I profili di undici persone, a cominciare da alcune donne: Ceija Stojka, la zingara che conobbe – bambina – l’inferno dei lager nazisti, e che – adulta – fece il suo ingresso in Vaticano come una regina, e le suore dello Yemen, missionarie della carità, volto spesso nascosto di una chiesa operosa e lontana dai clamori, la più autentica. C’è il piccolo ebreo Giulio Segre, che durante la Seconda guerra mondiale fu protetto da don Cirillo, parroco di Cormaiore (nome italianizzato di Courmayeur), e c’è il rabbino Elio Toaff, anche lui salvato un giorno da un prete cattolico. Ci sono i papi, Ratzinger e Bergoglio, e l’ultimo “urtista” di San Pietro, Alfredo Chiarelli, (così venivano chiamati gli ambulanti, poiché per attirare l’attenzione dei turisti li urtavano con delicatezza). E poi Alver Metalli, don Luigi Giussani, Carlo Petrini (fondatore di Slow food), Paolo Dall’Oglio e Mar Gregorios, “due uomini di Dio, che amavano pazzamente la Siria”.

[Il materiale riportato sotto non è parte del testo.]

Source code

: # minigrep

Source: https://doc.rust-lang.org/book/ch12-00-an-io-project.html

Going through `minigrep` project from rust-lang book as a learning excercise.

Lo sguardo dell’autore – la sua penna – è un filo rosso che attraversa epoche, luoghi e profili molto diversi, regalando al lettore i cammei di storie memorabili, con fatti e spaccati che probabilmente sarebbero rimasti nell’oblio se non ci fosse stato qualcuno a raccoglierli, a dare loro una forma e a restituirli in forma di racconto. Lo sguardo di quegli occhi sgranati si fa dunque parola, grazie all’esperto giornalista televisivo che non ha perso la capacità di stupore propria del bambino, e che riesce armonicamente a dire “io” senza ingombrare, senza invadere, senza togliere oggettività. Ogni storia è frutto di incontri personali, di dialoghi, di esperienze, con relative impressioni, riflessioni e considerazioni suscitate. L’autore ne è coinvolto nella misura giusta, riuscendo con discrezione a rivelare anche qualcosa di sé, della sua sensibilità, del suo modo di entrare in relazione, con quella giusta distanza (o giusta vicinanza) dalle storie che è spesso frutto di un’alchimia difficile. Perché non è facile la misura di quel “giusto”, ed è comunque soggettiva, e insieme frutto di una complicità implicita con chi di quelle storie è il destinatario.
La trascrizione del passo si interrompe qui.